But is this over-treatment endangering patients' health? "We don't really know exactly how much damage this causes altogether," said Schenkel. "There is potential damage to every unnecessary operation and every unnecessary diagnostic treatment – a simple bladder catheter can of course always lead to an infection, in worst cases to a toxic sepsis in the body. A heart catheter can always bring problems at the puncture site - it can cause a hematoma, an infection, internal bleeding, or in the worst cases a sepsis that can be deadly."
As Verspohl pointed out, Germany has attempted to reform its health care system in the past few years, but that didn't alter the profit trend. "The basic problem is that it's not as if there are right and wrong operations: there is a very big gray zone, and the doctor has to decide: am I going to operate, or should I wait? If someone has some wear to their hip – should you operate or should you do a bit more physiotherapy and wait?" she said. "That isn't always an easy decision, so the doctor often chooses the economically better option."
In an emailed statement, a Health Ministry spokeswoman argued the government had taken a number of steps to limit over-treatment in the past legislative period. "These include regulations around cutting out so-called head doctor bonuses that are tied to mass treatments," she said.
The ministry added that doctors have a professional obligation not to abuse the trust of their patients, and that patients facing surgery have a legal right to seek a second opinion from another specialist doctor or hospital – though that right, as both Verspohl and Schenkel said, is rarely used. "We always advise patients facing surgery to ask doctors to explain exactly why they need it and to seek a second opinion," said Schenkel.
A home-made problem
But the problem also appears to be down to creeping privatization. "It's a problem that has been made by our health care policy," said Schenkel. "This economization of hospitals – that's a home-made problem. It was completely predictable and clearly criticized when it was first introduced at the end of the 90s."
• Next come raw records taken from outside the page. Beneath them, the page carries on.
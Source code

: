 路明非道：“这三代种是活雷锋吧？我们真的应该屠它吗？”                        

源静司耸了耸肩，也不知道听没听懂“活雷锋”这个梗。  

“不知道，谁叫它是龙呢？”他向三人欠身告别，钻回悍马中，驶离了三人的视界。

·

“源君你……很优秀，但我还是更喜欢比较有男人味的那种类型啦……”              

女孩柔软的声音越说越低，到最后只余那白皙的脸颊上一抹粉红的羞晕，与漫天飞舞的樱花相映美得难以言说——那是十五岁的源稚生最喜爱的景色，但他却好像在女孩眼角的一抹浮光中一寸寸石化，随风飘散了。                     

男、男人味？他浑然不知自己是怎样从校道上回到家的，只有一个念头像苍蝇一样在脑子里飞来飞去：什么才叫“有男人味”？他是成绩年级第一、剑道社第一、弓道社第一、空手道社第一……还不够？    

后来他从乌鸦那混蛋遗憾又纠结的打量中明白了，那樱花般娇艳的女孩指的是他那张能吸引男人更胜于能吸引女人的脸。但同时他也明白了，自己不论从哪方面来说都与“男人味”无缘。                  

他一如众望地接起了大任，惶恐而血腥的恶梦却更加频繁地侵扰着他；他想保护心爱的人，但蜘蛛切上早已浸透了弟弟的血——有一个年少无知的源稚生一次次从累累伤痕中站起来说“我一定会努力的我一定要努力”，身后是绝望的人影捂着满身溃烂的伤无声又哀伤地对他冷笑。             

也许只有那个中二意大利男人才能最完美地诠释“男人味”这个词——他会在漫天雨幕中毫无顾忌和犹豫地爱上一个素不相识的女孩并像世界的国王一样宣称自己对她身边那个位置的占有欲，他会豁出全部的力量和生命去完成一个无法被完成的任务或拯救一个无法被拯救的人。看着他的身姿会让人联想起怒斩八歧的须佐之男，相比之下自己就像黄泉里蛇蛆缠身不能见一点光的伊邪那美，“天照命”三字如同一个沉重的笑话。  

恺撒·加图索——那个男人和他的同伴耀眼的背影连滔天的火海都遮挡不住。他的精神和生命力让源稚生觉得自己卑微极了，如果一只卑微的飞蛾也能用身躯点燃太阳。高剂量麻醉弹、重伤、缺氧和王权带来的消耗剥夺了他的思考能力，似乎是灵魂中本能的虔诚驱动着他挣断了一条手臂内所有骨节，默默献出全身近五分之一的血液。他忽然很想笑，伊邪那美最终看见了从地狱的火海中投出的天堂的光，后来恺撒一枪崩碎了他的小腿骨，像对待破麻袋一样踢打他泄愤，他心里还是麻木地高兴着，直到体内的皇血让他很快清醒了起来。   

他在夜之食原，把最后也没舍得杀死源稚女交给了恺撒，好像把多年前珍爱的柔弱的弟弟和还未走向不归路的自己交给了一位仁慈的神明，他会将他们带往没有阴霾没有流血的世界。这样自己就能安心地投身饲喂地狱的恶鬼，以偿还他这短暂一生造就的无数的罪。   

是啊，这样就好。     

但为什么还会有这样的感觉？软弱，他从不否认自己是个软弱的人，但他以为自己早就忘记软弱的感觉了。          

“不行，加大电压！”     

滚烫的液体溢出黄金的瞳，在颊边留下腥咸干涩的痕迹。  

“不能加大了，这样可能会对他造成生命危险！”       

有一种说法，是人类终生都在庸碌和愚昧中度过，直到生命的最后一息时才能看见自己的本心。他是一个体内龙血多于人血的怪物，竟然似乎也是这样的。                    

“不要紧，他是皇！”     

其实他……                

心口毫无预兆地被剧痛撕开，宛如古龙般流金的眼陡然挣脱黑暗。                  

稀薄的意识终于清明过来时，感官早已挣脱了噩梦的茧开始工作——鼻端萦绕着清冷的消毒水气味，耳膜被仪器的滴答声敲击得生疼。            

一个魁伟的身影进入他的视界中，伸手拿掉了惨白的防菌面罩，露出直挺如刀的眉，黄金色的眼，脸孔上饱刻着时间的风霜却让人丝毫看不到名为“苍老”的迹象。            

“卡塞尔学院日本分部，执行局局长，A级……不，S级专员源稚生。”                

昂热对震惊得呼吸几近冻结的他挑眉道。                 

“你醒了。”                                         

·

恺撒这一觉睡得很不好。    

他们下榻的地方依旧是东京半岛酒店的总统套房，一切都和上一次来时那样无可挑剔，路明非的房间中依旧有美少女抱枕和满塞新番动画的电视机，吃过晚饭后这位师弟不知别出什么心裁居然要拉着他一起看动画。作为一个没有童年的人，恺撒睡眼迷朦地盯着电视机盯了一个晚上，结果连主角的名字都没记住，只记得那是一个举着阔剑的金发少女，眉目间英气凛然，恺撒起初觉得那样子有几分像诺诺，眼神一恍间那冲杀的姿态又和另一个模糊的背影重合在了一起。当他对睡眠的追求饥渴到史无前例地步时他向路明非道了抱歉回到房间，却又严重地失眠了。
One reform, which changed the way hospitals were paid, has had an accelerating effect on care – rather than taking money for every day of a hospital stay, hospitals now get paid for a specific treatment. "[The old] system wasn't necessarily better, because it meant patients were kept in hospital longer than they needed to be, now we have the opposite problem," said Verspohl. "That patients are discharged even though they're not really healthy yet."
"Germany has too many hospitals," said Verspohl. "And they're trying to close hospitals, but without a real political plan – without a plan saying: right, we're going to close this hospital and keep this one open. Instead, some hospitals are just going bankrupt. And of course that's not good for the patients, because not the best hospital survives - just the economically best."